Discussion in 'Chicken Behaviors and Egglaying' started by ftownchicks, Nov 14, 2014.

  1. ftownchicks

    ftownchicks Hatching

    Nov 14, 2014
    We have 6 Hand-me-down Barred Rock hens. Ages unknown but 3 are not quite egg layers yet. The first month of having these ladies they got along well, no issues, everyone was happy. Now we've noticed one "Pepper" to be specific, missing feathers around her neck. It seems the dominant hen "Ninny" is the culprit. I understand a "Pecking order" is necessary for all flocks, but we don't want it to get anymore violent. It seems that she is only picking at her when they go to roost at night, During the day, all is kosher. Any advice to help poor Pepper in her plight to becoming a productive well liked member of society in the Fitztown coop.
  2. azygous

    azygous Free Ranging

    Dec 11, 2009
    Colorado Rockies
    Feather picking, which is what you're dealing with here, is a behavior issue. Many folks will jump in and advise checking the protein levels of your feed, measuring the living spaces for crowding problems, etc. But no one really can say why some chickens pick feathers off others' hides.
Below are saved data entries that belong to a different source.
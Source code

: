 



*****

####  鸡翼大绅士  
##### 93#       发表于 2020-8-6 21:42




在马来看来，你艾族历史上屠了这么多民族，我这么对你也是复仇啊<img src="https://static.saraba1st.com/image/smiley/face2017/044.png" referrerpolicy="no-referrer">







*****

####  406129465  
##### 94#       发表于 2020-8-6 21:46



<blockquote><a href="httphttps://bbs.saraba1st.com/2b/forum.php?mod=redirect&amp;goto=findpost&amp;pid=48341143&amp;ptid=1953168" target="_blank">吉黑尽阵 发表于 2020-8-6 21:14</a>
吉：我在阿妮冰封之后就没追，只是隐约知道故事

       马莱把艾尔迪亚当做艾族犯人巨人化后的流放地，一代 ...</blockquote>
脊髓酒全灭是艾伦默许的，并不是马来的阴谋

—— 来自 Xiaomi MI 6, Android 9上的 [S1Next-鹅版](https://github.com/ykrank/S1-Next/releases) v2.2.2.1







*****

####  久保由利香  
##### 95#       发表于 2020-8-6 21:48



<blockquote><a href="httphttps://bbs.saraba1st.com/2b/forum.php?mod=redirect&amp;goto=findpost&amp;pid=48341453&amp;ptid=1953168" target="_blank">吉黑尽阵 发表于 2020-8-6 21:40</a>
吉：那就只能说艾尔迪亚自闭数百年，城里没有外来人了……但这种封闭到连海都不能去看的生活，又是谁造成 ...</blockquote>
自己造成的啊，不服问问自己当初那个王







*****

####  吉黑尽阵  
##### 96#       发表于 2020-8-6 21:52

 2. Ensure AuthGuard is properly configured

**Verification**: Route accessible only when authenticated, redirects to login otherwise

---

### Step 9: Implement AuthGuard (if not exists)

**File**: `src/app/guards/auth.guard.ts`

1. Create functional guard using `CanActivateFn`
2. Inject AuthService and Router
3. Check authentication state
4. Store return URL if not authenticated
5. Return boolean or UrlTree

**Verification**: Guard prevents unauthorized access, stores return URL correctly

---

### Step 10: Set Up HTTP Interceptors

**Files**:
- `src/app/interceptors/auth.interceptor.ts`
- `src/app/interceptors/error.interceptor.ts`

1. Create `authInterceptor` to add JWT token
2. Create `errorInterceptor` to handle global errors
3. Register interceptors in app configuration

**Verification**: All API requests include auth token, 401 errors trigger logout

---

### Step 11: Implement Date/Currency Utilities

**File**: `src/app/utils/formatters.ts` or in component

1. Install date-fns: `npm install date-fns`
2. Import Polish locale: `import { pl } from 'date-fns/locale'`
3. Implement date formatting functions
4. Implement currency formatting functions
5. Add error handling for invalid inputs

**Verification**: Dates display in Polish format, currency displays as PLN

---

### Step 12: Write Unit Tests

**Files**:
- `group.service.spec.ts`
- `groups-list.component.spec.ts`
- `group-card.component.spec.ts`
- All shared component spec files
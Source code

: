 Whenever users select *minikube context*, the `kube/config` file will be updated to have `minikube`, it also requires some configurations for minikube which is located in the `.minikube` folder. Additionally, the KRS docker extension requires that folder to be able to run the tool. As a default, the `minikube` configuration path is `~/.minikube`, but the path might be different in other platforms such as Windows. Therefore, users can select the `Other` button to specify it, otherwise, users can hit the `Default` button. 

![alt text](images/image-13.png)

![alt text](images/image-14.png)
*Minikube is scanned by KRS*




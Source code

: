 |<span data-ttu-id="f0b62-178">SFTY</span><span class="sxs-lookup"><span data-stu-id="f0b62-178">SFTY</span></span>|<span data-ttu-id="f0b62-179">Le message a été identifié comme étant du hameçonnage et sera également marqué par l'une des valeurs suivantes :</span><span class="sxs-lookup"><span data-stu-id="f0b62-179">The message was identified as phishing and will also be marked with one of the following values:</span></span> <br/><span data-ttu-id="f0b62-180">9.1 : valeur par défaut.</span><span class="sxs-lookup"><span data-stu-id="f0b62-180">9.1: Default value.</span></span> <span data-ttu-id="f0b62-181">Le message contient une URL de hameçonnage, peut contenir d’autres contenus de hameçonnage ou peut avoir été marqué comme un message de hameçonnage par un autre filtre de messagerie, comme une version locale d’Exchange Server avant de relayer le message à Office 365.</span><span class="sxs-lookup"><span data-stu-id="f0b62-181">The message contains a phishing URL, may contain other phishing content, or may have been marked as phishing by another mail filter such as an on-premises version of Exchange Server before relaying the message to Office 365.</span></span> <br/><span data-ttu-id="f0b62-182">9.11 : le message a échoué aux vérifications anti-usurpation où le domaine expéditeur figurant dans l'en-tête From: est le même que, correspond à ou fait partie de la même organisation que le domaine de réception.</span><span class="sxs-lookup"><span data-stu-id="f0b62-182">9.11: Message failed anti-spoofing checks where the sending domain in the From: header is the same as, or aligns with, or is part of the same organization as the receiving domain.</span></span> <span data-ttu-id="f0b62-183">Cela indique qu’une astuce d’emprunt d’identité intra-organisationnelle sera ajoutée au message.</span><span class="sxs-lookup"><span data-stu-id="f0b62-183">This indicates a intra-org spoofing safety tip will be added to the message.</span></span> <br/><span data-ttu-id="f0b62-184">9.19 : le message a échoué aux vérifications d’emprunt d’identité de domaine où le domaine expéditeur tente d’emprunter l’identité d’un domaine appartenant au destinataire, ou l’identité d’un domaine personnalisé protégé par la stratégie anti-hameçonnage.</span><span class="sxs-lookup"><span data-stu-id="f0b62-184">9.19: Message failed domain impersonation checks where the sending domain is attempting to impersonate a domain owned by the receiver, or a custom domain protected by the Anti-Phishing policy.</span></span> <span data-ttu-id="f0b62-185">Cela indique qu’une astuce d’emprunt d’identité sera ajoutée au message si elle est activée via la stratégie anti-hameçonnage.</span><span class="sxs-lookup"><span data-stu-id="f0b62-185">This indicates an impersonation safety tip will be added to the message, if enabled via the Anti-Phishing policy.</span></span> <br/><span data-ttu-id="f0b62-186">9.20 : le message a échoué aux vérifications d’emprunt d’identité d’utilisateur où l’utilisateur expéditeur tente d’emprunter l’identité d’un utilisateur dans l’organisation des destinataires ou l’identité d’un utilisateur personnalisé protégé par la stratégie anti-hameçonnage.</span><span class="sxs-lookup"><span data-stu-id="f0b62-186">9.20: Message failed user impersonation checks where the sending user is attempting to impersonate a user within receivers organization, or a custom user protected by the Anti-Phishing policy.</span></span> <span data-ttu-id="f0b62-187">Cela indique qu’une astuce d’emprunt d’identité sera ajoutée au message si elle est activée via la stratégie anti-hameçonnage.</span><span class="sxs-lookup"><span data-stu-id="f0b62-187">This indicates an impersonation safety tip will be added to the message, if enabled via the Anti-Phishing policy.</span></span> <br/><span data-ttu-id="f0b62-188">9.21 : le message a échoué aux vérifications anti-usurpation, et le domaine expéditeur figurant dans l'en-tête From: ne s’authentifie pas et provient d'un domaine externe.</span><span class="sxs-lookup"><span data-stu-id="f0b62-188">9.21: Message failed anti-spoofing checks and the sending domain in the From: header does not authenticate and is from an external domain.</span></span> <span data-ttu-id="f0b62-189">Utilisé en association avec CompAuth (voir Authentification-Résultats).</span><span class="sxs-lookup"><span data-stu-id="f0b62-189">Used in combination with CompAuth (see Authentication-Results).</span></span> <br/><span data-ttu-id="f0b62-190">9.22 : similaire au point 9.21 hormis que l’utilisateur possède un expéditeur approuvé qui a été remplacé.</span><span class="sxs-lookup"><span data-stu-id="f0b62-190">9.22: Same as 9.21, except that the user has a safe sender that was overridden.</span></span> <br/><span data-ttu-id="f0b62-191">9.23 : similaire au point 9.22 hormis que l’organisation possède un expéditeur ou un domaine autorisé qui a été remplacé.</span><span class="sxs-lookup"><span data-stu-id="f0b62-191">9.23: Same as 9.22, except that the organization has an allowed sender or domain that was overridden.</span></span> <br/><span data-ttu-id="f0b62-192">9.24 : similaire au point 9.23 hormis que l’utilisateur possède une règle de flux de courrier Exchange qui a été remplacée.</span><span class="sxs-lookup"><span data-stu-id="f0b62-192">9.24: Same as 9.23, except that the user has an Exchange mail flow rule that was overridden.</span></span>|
    I'm going to tell you what to do to stop it.

    If you're certain this is occurring at roosting time, you have the first step licked - catching them in the act. Watch carefully and the second you see the culprit go for a feather from her victim's neck, HOLLER! Go, "No!" loudly and sharply. Watch. Wait. As soon as she starts to do it again, Go, "No!" You will see her pause, look up at you, and probably start in for a third time.

    Again, Holler, "No!" It's been my experience that after getting hollered at a third time, the behavior ceases.

    It's my theory that this holler therapy interrupts the behavior and each time, as it interrupts the behavior, it's also changing something in the brain of the perpetrator. I've been trying this out on my own flock, which has had its share of serious feather-picking, and by golly, it's working.

    In your case, I would monitor roosting time a couple more nights to make sure if additional therapy is needed. Just repeat the hollering of "NO!" each time you see this behavior, including during the day. No need to station yourself in the run for hours. Simply be watchful for the bad behavior and intervene the second you witness it, following through until it stops

    Report back and tell us how it goes.